4) Tuna, with a side of… tuna
You’ve eaten tuna on pizza, in brik, folded into ojja, tossed through pasta, and parked on salads as if it were a national emblem. Somewhere along the line “add tuna” stopped being a suggestion and became a personality trait. If there’s no can in the cupboard, something feels off-balance in the universe.
5) Café days are measured in chicha clouds
A perfect afternoon goes something like this: you and your crew, a corner table, the gentle bubble of chicha, a glass of thé à la menthe, and a game of Rami dealing out small dramas. In other countries people “go for coffee”; in Tunisia you go for a mood—hours suspended in fragrant smoke and laughter.
6) Harissa is not a condiment; it’s a commitment
The jar sits on the table like a red sun. Before you even taste the main course, you calibrate the meal with a dab of harissa—just enough to warm, or a daring spoonful that makes conversation temporarily optional. When living abroad, you pack tubes in your suitcase like talismans against blandness.
7) Bread is your favorite cutlery
There’s a sink near the dining area for a reason: food is an experience best handled with your hands. A piece of khobz or tabouna becomes spoon, fork, and edible napkin. The logic is simple—why dim the flavor with metal when warm bread can usher it straight to your taste buds?
8) Border banter is a love language
Growing up, you learned the art of friendly sparring with your neighbors to the south. Tunisians and Libyans share markets, road trips, and jokes—the kind of ribbing that only cousins can get away with. The humor is affectionate, the welcome is real, and the stories get taller with every retelling.

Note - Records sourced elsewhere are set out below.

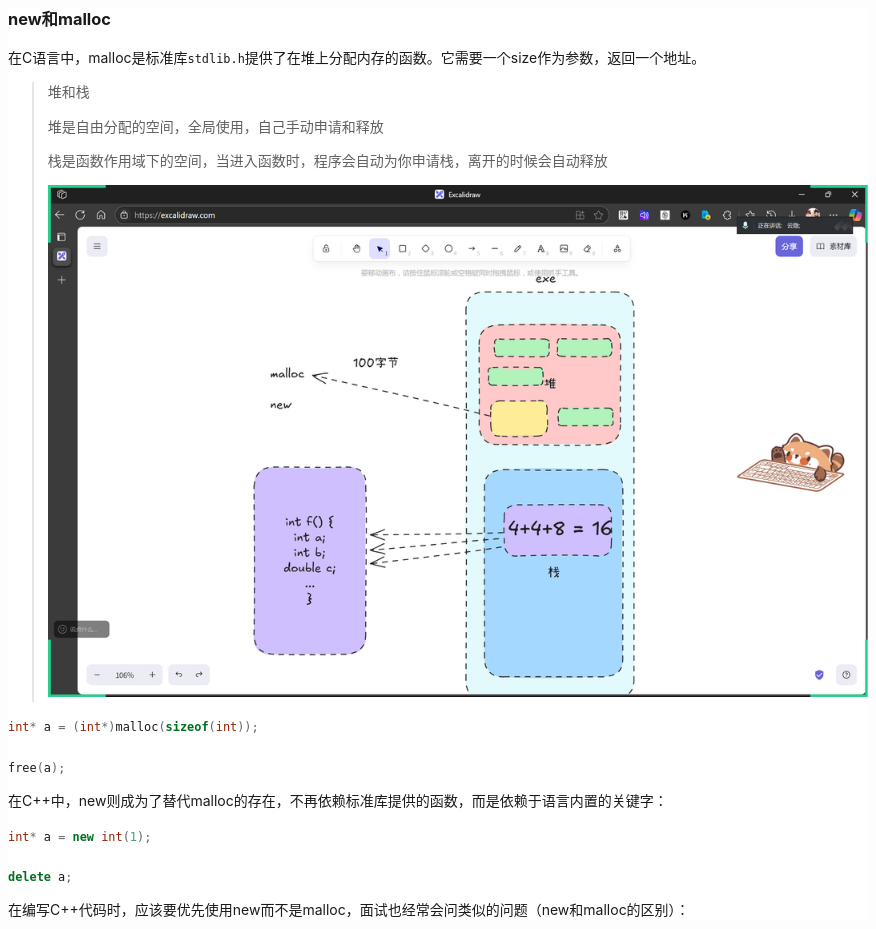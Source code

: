 ### new和malloc

在C语言中，malloc是标准库`stdlib.h`提供了在堆上分配内存的函数。它需要一个size作为参数，返回一个地址。

> 堆和栈
>
> 堆是自由分配的空间，全局使用，自己手动申请和释放
>
> 栈是函数作用域下的空间，当进入函数时，程序会自动为你申请栈，离开的时候会自动释放
>
> ![image-20250516151629047](./assets/image-20250516151629047.png)

```C
int* a = (int*)malloc(sizeof(int));

free(a);
```

在C++中，new则成为了替代malloc的存在，不再依赖标准库提供的函数，而是依赖于语言内置的关键字：

```C++
int* a = new int(1);

delete a;
```

在编写C++代码时，应该要优先使用new而不是malloc，面试也经常会问类似的问题（new和malloc的区别）：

9) You’re a world-class code-switcher
Your default setting is a swift blend: Tunisian Arabic (Derja) peppered with French and a dash of English for good measure. “Ça va?” slides into “labes?” and back again before the kettle boils. You know when to switch to Standard Arabic, you understand Egyptian films, and your texts are a joyous mash-up that only fellow Tunisians can fully decode.
10) Hospitality means Barcha everything
Guests don’t just come over; they enter a culinary marathon. Platters arrive in generous waves—brik that shatters, salads that sparkle, couscous crowned like a festival float. The word barsha (“a lot”) stops being a quantity and becomes a philosophy. You won’t rest until everyone has eaten, then eaten again “saha!”—to their health.
A tiny Tunisian glossary
- Inshallah — If God wills; also, a gentle maybe, or possibly No.
- Lablabi — Chickpea-and-broth comfort bowl, winter’s best friend.
- Harissa — Fiery chili paste; national love affair.
- Khobz/Tabouna — Bread, your edible utensil.
- Rami — Card game of choice in café culture.
- Barcha — “A lot” (and the only acceptable portion size at home).
If you nodded along to at least six of these, congratulations: you carry Tunisia with you—on your tongue, in your spice drawer, and in the way your door opens wider when someone knocks. And if you checked all ten? Well, saha lik—may your tea be sweet, your harissa hot, and your lablabi always close at hand.